In step 840, when it is determined that cooking is in progress, the automatic cooking apparatus 100 selectively irradiates light of a wavelength band used to obtain predefined sensing information according to the progress of the cooking process of the food material to determine the cooking state or the cooking completion time of the food ingredient. can be estimated The automatic cooking apparatus 100 detects a cooking state of a food ingredient based on the characteristic information of the ingredient, and determines at least one of a cooking method, a cooking time, and a cooking temperature based on the identified cooking state, thereby performing a cooking process of the ingredient. can be controlled The automatic cooking apparatus 100 operates a heating mechanism capable of heating a specific part or part when there is a part or part that requires further partial heating or additional heating based on the cooking state of each part or each part of the food material. can For example, when a specific part of a food ingredient has a lower cooked level compared to other parts, the specific part of the ingredient may be partially heated using microwave waves, light waves, high frequency waves, or the like. In addition, when it is desired to cook the food material faster as a whole, the food material may be cooked by further using an additional heating means together with the main heating means.

On the other hand, when the automatic cooking apparatus 100 determines that it is necessary to correct the initially set cooking method, cooking time, cooking temperature, etc. according to the optimal recipe based on the current cooking state of the ingredients, the set value of the item to be corrected You can add new ones, change them, or keep them.

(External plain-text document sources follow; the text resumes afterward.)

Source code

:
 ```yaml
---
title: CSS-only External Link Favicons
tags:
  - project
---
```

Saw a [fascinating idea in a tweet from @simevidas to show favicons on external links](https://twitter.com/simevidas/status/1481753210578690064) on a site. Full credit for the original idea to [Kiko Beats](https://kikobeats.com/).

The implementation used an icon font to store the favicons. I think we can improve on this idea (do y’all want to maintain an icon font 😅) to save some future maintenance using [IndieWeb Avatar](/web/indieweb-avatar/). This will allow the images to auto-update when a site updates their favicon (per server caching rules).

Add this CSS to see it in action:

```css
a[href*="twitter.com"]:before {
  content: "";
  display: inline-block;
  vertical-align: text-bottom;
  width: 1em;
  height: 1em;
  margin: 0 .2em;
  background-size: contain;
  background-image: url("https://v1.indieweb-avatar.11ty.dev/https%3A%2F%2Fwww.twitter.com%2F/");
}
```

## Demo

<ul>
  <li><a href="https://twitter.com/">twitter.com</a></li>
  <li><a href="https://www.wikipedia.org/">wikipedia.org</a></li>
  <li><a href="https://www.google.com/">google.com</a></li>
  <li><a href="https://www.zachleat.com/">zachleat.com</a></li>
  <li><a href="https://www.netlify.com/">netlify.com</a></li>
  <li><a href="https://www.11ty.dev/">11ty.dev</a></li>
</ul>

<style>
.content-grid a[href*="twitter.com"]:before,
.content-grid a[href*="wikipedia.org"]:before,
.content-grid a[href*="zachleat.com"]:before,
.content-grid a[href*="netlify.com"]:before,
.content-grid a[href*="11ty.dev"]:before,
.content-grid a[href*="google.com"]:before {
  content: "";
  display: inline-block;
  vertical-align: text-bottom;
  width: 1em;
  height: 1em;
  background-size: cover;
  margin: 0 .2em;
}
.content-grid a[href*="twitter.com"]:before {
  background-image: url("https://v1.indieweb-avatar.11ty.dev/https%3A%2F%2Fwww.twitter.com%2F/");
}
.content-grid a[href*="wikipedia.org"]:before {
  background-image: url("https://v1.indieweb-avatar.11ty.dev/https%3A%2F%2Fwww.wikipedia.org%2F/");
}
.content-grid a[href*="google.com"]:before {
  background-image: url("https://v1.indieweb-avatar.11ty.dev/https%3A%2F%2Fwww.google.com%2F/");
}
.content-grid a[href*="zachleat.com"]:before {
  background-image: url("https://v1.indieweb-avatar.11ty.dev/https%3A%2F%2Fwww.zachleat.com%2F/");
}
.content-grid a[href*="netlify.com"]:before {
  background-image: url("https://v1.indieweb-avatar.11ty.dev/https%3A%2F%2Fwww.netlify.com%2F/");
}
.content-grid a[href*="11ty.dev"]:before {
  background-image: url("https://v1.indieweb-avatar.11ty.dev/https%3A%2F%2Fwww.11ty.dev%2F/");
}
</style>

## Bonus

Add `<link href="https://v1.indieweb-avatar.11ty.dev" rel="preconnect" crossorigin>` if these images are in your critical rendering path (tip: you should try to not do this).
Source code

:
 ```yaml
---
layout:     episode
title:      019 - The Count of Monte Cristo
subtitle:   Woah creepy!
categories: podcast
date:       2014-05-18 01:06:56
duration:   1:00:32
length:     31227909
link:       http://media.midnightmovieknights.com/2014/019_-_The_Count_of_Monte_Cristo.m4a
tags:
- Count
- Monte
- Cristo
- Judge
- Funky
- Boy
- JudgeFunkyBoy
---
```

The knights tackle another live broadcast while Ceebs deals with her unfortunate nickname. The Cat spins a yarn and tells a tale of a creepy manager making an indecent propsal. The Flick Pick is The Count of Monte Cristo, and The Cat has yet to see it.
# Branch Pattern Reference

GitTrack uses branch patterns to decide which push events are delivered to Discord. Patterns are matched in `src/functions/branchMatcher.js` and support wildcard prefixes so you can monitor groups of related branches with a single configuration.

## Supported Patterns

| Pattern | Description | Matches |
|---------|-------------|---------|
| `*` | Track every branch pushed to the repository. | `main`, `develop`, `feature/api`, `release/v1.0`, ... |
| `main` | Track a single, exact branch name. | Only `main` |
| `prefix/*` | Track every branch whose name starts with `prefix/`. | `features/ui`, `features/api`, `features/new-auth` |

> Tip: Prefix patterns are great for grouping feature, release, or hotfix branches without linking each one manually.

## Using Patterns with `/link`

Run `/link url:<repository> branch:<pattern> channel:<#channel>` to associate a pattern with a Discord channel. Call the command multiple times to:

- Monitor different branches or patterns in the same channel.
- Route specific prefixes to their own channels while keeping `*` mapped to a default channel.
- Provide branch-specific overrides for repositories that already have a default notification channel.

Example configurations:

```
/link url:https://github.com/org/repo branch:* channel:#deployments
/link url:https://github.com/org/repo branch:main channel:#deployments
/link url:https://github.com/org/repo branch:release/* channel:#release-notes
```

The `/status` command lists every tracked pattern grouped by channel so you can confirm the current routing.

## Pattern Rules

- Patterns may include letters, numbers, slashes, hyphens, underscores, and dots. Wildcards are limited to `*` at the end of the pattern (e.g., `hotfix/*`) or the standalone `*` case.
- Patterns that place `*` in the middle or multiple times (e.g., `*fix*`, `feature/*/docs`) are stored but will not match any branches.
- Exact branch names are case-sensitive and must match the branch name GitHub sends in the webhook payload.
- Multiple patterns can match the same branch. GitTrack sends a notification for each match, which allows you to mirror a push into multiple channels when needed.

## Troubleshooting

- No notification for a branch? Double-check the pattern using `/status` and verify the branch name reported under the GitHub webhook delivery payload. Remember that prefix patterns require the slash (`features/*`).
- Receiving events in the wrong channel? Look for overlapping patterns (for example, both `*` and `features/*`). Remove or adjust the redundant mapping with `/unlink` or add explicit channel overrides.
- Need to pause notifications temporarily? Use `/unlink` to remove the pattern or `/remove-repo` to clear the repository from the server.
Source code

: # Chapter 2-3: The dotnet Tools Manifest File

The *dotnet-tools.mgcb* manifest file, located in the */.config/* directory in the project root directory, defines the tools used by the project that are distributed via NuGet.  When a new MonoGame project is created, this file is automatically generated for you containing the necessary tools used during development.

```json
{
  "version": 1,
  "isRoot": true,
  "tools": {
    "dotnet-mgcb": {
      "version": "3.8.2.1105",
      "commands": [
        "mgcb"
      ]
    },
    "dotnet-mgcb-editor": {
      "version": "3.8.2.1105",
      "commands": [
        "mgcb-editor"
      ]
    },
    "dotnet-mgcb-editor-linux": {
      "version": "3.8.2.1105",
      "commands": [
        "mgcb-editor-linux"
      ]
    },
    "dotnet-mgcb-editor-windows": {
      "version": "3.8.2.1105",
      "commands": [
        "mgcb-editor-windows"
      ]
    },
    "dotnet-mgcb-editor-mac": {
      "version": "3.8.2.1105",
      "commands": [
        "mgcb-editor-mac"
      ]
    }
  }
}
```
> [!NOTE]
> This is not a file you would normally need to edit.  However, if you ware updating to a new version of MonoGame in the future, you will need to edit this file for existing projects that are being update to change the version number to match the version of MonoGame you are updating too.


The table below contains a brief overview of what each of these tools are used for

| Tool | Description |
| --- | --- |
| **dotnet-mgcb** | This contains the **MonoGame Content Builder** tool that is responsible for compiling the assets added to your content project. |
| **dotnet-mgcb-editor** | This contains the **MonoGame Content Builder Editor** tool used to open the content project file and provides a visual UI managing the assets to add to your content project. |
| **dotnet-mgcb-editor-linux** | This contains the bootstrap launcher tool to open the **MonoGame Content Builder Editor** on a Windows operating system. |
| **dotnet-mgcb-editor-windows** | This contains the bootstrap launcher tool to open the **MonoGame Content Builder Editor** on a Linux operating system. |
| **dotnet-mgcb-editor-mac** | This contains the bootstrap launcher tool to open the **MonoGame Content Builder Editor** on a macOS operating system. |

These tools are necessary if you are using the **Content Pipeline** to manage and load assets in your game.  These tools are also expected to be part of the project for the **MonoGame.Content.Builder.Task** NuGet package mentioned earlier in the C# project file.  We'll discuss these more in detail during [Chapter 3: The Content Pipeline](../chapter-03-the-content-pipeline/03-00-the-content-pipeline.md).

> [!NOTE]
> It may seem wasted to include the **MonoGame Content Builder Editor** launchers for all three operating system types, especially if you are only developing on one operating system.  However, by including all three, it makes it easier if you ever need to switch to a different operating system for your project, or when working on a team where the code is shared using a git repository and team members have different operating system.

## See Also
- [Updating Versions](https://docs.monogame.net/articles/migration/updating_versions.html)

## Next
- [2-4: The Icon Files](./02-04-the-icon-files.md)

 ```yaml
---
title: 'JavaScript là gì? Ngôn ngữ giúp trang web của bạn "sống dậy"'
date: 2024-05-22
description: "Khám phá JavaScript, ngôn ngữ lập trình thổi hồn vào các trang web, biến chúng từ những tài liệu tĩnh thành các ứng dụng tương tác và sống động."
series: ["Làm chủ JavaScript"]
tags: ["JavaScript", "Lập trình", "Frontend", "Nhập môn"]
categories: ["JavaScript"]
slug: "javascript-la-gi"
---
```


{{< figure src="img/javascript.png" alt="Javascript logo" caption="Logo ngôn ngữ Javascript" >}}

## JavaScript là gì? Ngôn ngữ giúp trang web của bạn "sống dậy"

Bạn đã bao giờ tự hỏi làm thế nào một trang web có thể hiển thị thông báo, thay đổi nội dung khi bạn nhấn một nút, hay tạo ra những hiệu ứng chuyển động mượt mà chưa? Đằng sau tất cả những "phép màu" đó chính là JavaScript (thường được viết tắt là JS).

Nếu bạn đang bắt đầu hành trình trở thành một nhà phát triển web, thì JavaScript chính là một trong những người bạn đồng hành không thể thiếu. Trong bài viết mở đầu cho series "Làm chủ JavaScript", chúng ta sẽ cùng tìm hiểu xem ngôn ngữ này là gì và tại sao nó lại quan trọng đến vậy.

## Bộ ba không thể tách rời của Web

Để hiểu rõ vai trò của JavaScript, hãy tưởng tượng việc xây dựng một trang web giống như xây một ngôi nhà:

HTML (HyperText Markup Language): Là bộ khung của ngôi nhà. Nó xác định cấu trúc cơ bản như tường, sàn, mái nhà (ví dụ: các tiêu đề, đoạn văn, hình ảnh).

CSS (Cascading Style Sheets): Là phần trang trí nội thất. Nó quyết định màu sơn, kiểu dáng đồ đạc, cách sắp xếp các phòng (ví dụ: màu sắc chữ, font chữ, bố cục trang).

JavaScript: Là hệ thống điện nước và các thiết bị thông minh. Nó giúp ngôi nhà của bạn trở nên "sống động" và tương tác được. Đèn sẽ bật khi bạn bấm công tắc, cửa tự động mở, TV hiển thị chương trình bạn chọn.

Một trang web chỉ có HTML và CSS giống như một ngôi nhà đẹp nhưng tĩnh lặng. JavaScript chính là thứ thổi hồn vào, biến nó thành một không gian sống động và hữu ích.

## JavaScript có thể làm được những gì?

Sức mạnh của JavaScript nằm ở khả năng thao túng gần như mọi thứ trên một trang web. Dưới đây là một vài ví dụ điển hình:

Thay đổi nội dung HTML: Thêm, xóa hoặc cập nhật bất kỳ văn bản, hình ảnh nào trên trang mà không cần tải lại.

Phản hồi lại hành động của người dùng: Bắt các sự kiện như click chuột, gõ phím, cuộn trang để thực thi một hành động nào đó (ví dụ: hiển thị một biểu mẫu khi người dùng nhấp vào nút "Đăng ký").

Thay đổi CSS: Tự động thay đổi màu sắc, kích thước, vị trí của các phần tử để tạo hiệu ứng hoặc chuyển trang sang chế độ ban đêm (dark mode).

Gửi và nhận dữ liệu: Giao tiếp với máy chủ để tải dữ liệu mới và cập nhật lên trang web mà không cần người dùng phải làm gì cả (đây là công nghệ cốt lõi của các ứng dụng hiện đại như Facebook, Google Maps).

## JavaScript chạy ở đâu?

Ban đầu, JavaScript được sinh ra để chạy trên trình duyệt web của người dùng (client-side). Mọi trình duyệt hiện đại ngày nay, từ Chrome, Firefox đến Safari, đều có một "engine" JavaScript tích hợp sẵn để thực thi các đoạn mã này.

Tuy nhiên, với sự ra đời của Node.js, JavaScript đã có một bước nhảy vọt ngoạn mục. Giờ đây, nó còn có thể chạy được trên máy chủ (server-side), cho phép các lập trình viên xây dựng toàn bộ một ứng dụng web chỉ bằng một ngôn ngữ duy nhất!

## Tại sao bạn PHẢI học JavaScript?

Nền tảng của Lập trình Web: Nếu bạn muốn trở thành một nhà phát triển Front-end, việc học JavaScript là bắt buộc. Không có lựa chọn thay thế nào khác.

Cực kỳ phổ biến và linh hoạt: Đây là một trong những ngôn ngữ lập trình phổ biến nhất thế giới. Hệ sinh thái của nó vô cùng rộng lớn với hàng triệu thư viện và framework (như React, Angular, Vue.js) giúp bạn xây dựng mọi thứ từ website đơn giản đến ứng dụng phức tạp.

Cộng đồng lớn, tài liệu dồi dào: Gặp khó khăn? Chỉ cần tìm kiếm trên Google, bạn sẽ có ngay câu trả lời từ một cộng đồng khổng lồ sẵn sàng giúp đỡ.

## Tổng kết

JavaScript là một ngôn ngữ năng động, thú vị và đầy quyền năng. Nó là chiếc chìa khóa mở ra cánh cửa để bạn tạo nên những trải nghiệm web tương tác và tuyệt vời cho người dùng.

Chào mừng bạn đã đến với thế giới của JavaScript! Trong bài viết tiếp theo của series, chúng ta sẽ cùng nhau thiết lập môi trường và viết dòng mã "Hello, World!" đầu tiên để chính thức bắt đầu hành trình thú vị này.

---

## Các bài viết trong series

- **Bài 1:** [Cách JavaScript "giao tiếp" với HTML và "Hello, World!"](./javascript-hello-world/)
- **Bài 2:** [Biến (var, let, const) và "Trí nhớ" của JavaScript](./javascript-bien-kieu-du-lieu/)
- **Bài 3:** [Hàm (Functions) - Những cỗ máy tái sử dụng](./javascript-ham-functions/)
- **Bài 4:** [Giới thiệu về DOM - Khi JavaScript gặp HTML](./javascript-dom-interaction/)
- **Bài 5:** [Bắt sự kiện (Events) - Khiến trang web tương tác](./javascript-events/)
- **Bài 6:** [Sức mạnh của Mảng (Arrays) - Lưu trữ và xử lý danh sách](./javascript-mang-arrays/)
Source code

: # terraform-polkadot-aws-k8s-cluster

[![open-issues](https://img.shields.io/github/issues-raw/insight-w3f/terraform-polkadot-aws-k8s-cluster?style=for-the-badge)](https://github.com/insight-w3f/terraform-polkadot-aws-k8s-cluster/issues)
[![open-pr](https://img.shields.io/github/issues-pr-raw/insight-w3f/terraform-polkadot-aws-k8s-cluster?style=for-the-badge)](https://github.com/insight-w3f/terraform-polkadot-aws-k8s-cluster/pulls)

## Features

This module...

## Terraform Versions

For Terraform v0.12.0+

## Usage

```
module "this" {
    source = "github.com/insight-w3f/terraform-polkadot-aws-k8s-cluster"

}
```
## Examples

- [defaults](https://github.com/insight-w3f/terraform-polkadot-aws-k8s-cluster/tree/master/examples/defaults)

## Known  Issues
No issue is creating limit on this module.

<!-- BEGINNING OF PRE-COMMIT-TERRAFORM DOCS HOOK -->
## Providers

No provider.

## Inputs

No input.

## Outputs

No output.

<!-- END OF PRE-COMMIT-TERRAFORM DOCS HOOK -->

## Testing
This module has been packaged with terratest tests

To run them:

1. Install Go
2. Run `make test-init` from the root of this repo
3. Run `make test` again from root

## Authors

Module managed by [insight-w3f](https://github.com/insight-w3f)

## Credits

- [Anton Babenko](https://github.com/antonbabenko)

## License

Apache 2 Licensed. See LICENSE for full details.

When the automatic cooking apparatus 100 is capable of measuring the volume of the food material, the automatic cooking apparatus 100 may more accurately determine the amount of the food material based on the characteristic information of the food ingredient and the volume change information between the volume of the ingredient before cooking and the volume due to heating. By understanding the cooking state, it is possible to control the cooking process of the ingredients.

When the automatic cooking apparatus 100 further acquires the temperature information and the composition information inside the food material by using a probe that acquires the temperature information and the composition information inside the food material, the automatic cooking apparatus 100 may Based on the internal temperature information and configuration information, it is possible to more accurately determine the cooking state of the food material, thereby controlling the cooking process of the food material. In this case, the automatic cooking apparatus 100 may recognize the position of the probe through the photographing unit 120 and inform the user to correct the position of the probe. The automatic cooking apparatus 100 may acquire temperature information and configuration information inside the food material at the corrected position of the probe. The automatic cooking apparatus 100 more accurately grasps and learns the cooking state of the current food material based on the temperature information and composition information of the food material obtained using the probe and the characteristic information of the food material obtained through spectral characteristic analysis, The current cooking process may be controlled or may be reflected in future cooking process control.

In operation 850, the automatic cooking apparatus 100 may determine whether cooking of the food material is completed. When cooking is not completed, the automatic cooking apparatus 100 may perform the process of step 840 again.

In operation 860, when the cooking of the food material is completed, the automatic cooking apparatus 100 may notify that the cooking is completed. In this case, the automatic cooking apparatus 100 may inform the user of information about the cooked dish and how to eat it.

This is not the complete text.